Deron dijo, "He investigado uno por uno a las personas dentro de la Ciudad Imperial de Lulusia con un nivel de cultivación que haya alcanzado el clan Mayana o superior. Pero no encontré ninguna pista. Cuando ocurrió el secuestro del Príncipe Heredero, todos estaban dentro de nuestro alcance de vigilancia. Entonces, no deberían ser ellos los culpables. La única posibilidad es la Secta del Diablo. Pero, no tienen ningún rencor con nosotros. No necesitan seguir secuestrando de esta manera, ¿verdad?"
"Hasta que capturemos al culpable, no podemos estar seguros. Esta vez, debes estar preparado, no dejes que el perpetrador escape de nuevo."
La expresión de Nicos se veía muy sombría. Esto no solo estaba relacionado con el secuestro de su hijo, sino que si esto continuaba sucediendo, la reputación del imperio se vería afectada.
En la puerta norte de la Ciudad Imperial de Lulusia, en los últimos días Honggo había estado atrapado en el palacio. No podía ir a ninguna parte, lo que lo enfurecía.
Como no tenía nada que hacer esa noche, llamó a un sirviente del palacio y se preparó para acostarse con él. Sin embargo, cuando acababa de quitarse toda la ropa, se desmayó de inmediato. Al despertar, estaba de nuevo frente a la puerta.

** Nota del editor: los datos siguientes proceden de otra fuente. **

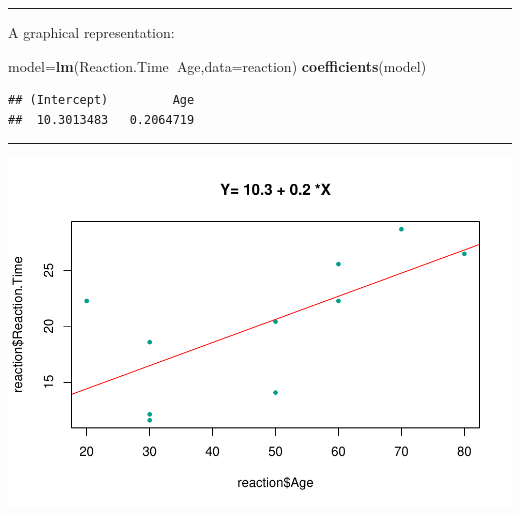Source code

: \documentclass[]{article}
\newenvironment{Shaded}{\begin{snugshade}}{\end{snugshade}}
\newcommand{\KeywordTok}[1]{\textcolor[rgb]{0.13,0.29,0.53}{\textbf{#1}}}
\newcommand{\DataTypeTok}[1]{\textcolor[rgb]{0.13,0.29,0.53}{#1}}
\newcommand{\DecValTok}[1]{\textcolor[rgb]{0.00,0.00,0.81}{#1}}
\newcommand{\StringTok}[1]{\textcolor[rgb]{0.31,0.60,0.02}{#1}}
\newcommand{\OperatorTok}[1]{\textcolor[rgb]{0.81,0.36,0.00}{\textbf{#1}}}
\newcommand{\NormalTok}[1]{#1}
\begin{document}
\begin{center}\rule{0.5\linewidth}{\linethickness}\end{center}

A graphical representation:

\begin{Shaded}
\begin{Highlighting}[]
\NormalTok{model=}\KeywordTok{lm}\NormalTok{(Reaction.Time}\OperatorTok{~}\NormalTok{Age,}\DataTypeTok{data=}\NormalTok{reaction)}
\KeywordTok{coefficients}\NormalTok{(model)}
\end{Highlighting}
\end{Shaded}

\begin{verbatim}
## (Intercept)         Age 
##  10.3013483   0.2064719
\end{verbatim}

\begin{center}\rule{0.5\linewidth}{\linethickness}\end{center}

\begin{Shaded}
\end{Shaded}

\begin{center}\includegraphics{inference_booklet_files/figure-latex/unnamed-chunk-6-1} \end{center}
\end{document}
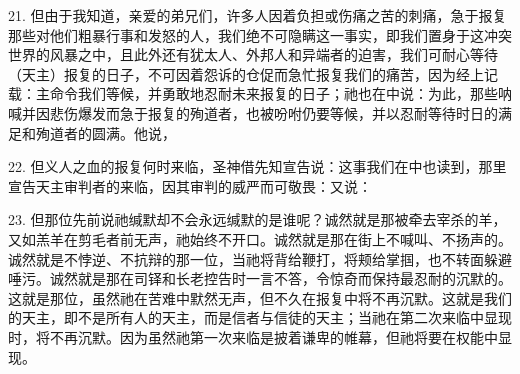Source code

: 21. 但由于我知道，亲爱的弟兄们，许多人因着负担或伤痛之苦的刺痛，急于报复那些对他们粗暴行事和发怒的人，我们绝不可隐瞒这一事实，即我们置身于这冲突世界的风暴之中，且此外还有犹太人、外邦人和异端者的迫害，我们可耐心等待（天主）报复的日子，不可因着怨诉的仓促而急忙报复我们的痛苦，因为经上记载：主命令我们等候，并勇敢地忍耐未来报复的日子；祂也在中说：为此，那些呐喊并因悲伤爆发而急于报复的殉道者，也被吩咐仍要等候，并以忍耐等待时日的满足和殉道者的圆满。他说，\par

22. 但义人之血的报复何时来临，圣神借先知宣告说：这事我们在中也读到，那里宣告天主审判者的来临，因其审判的威严而可敬畏：又说：\par

23. 但那位先前说祂缄默却不会永远缄默的是谁呢？诚然就是那被牵去宰杀的羊，又如羔羊在剪毛者前无声，祂始终不开口。诚然就是那在街上不喊叫、不扬声的。诚然就是不悖逆、不抗辩的那一位，当祂将背给鞭打，将颊给掌掴，也不转面躲避唾污。诚然就是那在司铎和长老控告时一言不答，令惊奇而保持最忍耐的沉默的。这就是那位，虽然祂在苦难中默然无声，但不久在报复中将不再沉默。这就是我们的天主，即不是所有人的天主，而是信者与信徒的天主；当祂在第二次来临中显现时，将不再沉默。因为虽然祂第一次来临是披着谦卑的帷幕，但祂将要在权能中显现。\par

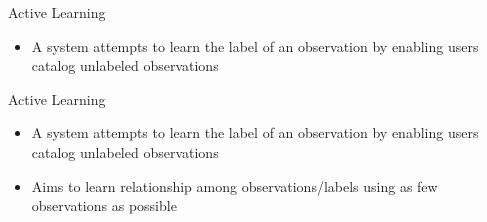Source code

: \begin{frame}{Active Learning}
    \begin{itemize}
        \item A system attempts to learn the label of an observation by enabling users catalog unlabeled observations \cite{report:active-learning}
    \end{itemize}
\end{frame}

\begin{frame}{Active Learning}
    \begin{itemize}
        \item A system attempts to learn the label of an observation by enabling users catalog unlabeled observations \cite{report:active-learning}
        \item Aims to learn relationship among observations/labels using as few observations as possible
    \end{itemize}
\end{frame}


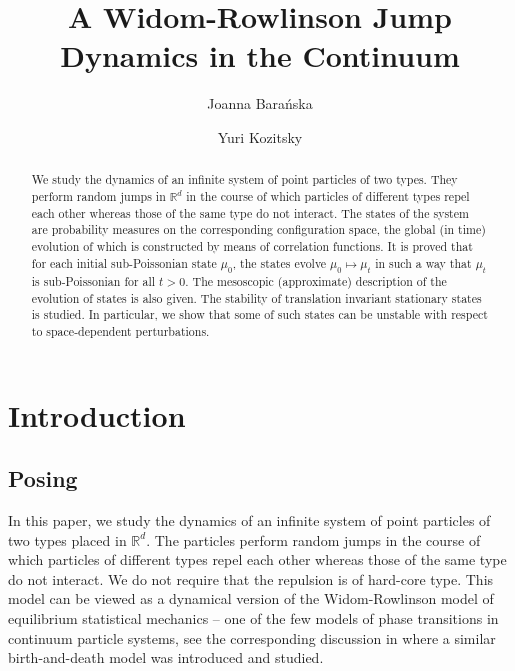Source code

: \documentclass[reqno,11pt]{amsart}
\title{A Widom-Rowlinson Jump Dynamics in the Continuum}
\author{Joanna Bara{\'n}ska}
\author{ Yuri  Kozitsky}
\theoremstyle{definition}
\theoremstyle{remark}
\numberwithin{equation}{section}
\begin{document}

\begin{abstract}
We study the dynamics of an infinite system of point particles of
two types. They perform random jumps in $\mathds{R}^d$ in the course
of which particles of different types repel each other whereas those
of the same type do not interact. The states of the system are
probability measures on the corresponding configuration space, the
global (in time) evolution of which is constructed by means of
correlation functions. It is proved that for each initial
sub-Poissonian state $\mu_0$, the states evolve $\mu_0 \mapsto
\mu_t$ in such a way that $\mu_t$ is sub-Poissonian for all $t>0$.
The mesoscopic (approximate) description of the evolution of states
is also given. The stability of translation invariant stationary
states is studied. In particular, we show that some of such states
can be unstable with respect to space-dependent perturbations.

\end{abstract}
\maketitle

\section{Introduction}
\label{S1}

\subsection{Posing}
In this paper, we study the dynamics of an infinite system of point
particles of two types placed in $\mathds{R}^d$. The particles
perform random jumps in the course of which particles of different
types repel each other whereas those of the same type do not
interact. We do not require that the repulsion is of hard-core type.
This model can be viewed as a dynamical version of the
Widom-Rowlinson model \cite{WR} of equilibrium  statistical
mechanics  -- one of the few models of phase transitions in
continuum particle systems, see the corresponding discussion in
\cite{FKKO} where a similar birth-and-death model was introduced and
studied.
\end{document}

Observó a su alrededor, el paisaje ya no le resultaba desconocido. Ya había experimentado esa situación dos veces antes.
Aunque el hombre a su lado seguía vistiendo una túnica negra con el rostro cubierto, reconocía claramente la aura del hombre.
En ese momento, un pensamiento cruzó su mente, había sido secuestrado de nuevo.
"Maldición, ¿hasta cuándo quieres hacer esto? ¿He lastimado a tu hijo o te debo algo?"
De tan emocionado, Honggo casi enloquece. "Es inaceptable. Aunque secuestras a un miembro de la familia imperial y quieres extorsionar dinero, ¿no puedes apuntar a otra persona? ¿Por qué siempre me buscas?"
Pero antes de que pudiera terminar de hablar, el hombre de negro lo abofeteó de inmediato, y lo golpeó hasta dejarlo magullado.
La cara de Honggo, que acababa de recuperarse un poco, finalmente volvió a hincharse.
Después de golpearlo durante unos cuatro o cinco minutos y abofetearlo más de cien veces, el hombre vestido de negro finalmente detuvo su acción.
"¡Bien, después de golpearlo me siento muy feliz!"
Al actuar, el cuerpo de la sombra no difería en absoluto del verdadero Brian. Después de golpear a Honggo hasta dejarlo magullado, finalmente su ira se desahogó.
"Tú...."
Tan emocionado, los ojos de Honggo parecían estar a punto de lanzar fuego. El hombre estaba realmente furioso hasta la médula. Como Príncipe Heredero, lo convirtieron en un objeto de desahogo de esta manera.
Sin embargo, él sabía leer la situación. Aunque se sentía muy emocionado, solo podía contenerse. De lo contrario, sería golpeado una vez más.